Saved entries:

★ ★ ★

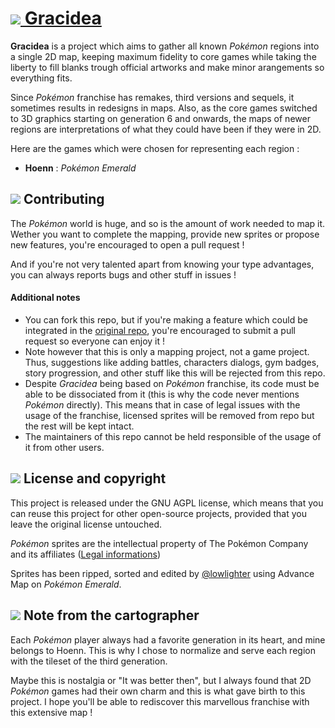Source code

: # [![](https://github.com/lowlighter/gracidea/blob/master/client/imgs/icons/gracidea.png) Gracidea](https://pokemap.lecoq.io/)

**Gracidea** is a project which aims to gather all known *Pokémon* regions into a single 2D map, keeping maximum fidelity to core games while taking the liberty to fill blanks trough official artworks and make minor arangements so everything fits.

Since *Pokémon* franchise has remakes, third versions and sequels, it sometimes results in redesigns in maps.
Also, as the core games switched to 3D graphics starting on generation 6 and onwards, the maps of newer regions are interpretations of what they could have been if they were in 2D.  

Here are the games which were chosen for representing each region : 
* **Hoenn** : *Pokémon Emerald* 

## ![](https://github.com/lowlighter/gracidea/blob/master/client/imgs/icons/contribute.png) Contributing

The *Pokémon* world is huge, and so is the amount of work needed to map it. Wether you want to complete the mapping, provide new sprites or propose new features, you're encouraged to open a pull request ! 

And if you're not very talented apart from knowing your type advantages, you can always reports bugs and other stuff in issues ! 

#### Additional notes
- You can fork this repo, but if you're making a feature which could be integrated in the [original repo](https://github.com/lowlighter/gracidea), you're encouraged to submit a pull request so everyone can enjoy it !
- Note however that this is only a mapping project, not a game project. Thus, suggestions like adding battles, characters dialogs, gym badges, story progression, and other stuff like this will be rejected from this repo. 
- Despite *Gracidea* being based on *Pokémon* franchise, its code must be able to be dissociated from it (this is why the code never mentions *Pokémon* directly). This means that in case of legal issues with the usage of the franchise, licensed sprites will be removed from repo but the rest will be kept intact.
- The maintainers of this repo cannot be held responsible of the usage of it from other users.

## ![](https://github.com/lowlighter/gracidea/blob/master/client/imgs/icons/licenses.png) License and copyright

This project is released under the GNU AGPL license, which means that you can reuse this project for other open-source projects, provided that you leave the original license untouched.

*Pokémon* sprites are the intellectual property of The Pokémon Company and its affiliates ([Legal informations](https://www.pokemon.com/us/legal/))

Sprites has been ripped, sorted and edited by [@lowlighter](https://github.com/lowlighter/) using Advance Map on *Pokémon Emerald*. 

## ![](https://github.com/lowlighter/gracidea/blob/master/client/imgs/icons/map.png) Note from the cartographer

Each *Pokémon* player always had a favorite generation in its heart, and mine belongs to Hoenn. This is why I chose to normalize and serve each region with the tileset of the third generation. 

Maybe this is nostalgia or "It was better then", but I always found that 2D *Pokémon* games had their own charm and this is what gave birth to this project. I hope you'll be able to rediscover this marvellous franchise with this extensive map !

★ ★ ★

TASK BRIEF
Please write out all of the data verbatim, with no pictures in the copy.

TASK RESPONSE
Source code

: # [![](https://github.com/lowlighter/gracidea/blob/master/client/imgs/icons/gracidea.png) Gracidea](https://pokemap.lecoq.io/)

**Gracidea** is a project which aims to gather all known *Pokémon* regions into a single 2D map, keeping maximum fidelity to core games while taking the liberty to fill blanks trough official artworks and make minor arangements so everything fits.

Since *Pokémon* franchise has remakes, third versions and sequels, it sometimes results in redesigns in maps.
Also, as the core games switched to 3D graphics starting on generation 6 and onwards, the maps of newer regions are interpretations of what they could have been if they were in 2D.  

Here are the games which were chosen for representing each region : 
* **Hoenn** : *Pokémon Emerald* 

## ![](https://github.com/lowlighter/gracidea/blob/master/client/imgs/icons/contribute.png) Contributing

The *Pokémon* world is huge, and so is the amount of work needed to map it. Wether you want to complete the mapping, provide new sprites or propose new features, you're encouraged to open a pull request ! 

And if you're not very talented apart from knowing your type advantages, you can always reports bugs and other stuff in issues ! 

#### Additional notes
- You can fork this repo, but if you're making a feature which could be integrated in the [original repo](https://github.com/lowlighter/gracidea), you're encouraged to submit a pull request so everyone can enjoy it !
- Note however that this is only a mapping project, not a game project. Thus, suggestions like adding battles, characters dialogs, gym badges, story progression, and other stuff like this will be rejected from this repo. 
- Despite *Gracidea* being based on *Pokémon* franchise, its code must be able to be dissociated from it (this is why the code never mentions *Pokémon* directly). This means that in case of legal issues with the usage of the franchise, licensed sprites will be removed from repo but the rest will be kept intact.
- The maintainers of this repo cannot be held responsible of the usage of it from other users.

## ![](https://github.com/lowlighter/gracidea/blob/master/client/imgs/icons/licenses.png) License and copyright

This project is released under the GNU AGPL license, which means that you can reuse this project for other open-source projects, provided that you leave the original license untouched.

*Pokémon* sprites are the intellectual property of The Pokémon Company and its affiliates ([Legal informations](https://www.pokemon.com/us/legal/))

Sprites has been ripped, sorted and edited by [@lowlighter](https://github.com/lowlighter/) using Advance Map on *Pokémon Emerald*. 

## ![](https://github.com/lowlighter/gracidea/blob/master/client/imgs/icons/map.png) Note from the cartographer

Each *Pokémon* player always had a favorite generation in its heart, and mine belongs to Hoenn. This is why I chose to normalize and serve each region with the tileset of the third generation. 

Maybe this is nostalgia or "It was better then", but I always found that 2D *Pokémon* games had their own charm and this is what gave birth to this project. I hope you'll be able to rediscover this marvellous franchise with this extensive map !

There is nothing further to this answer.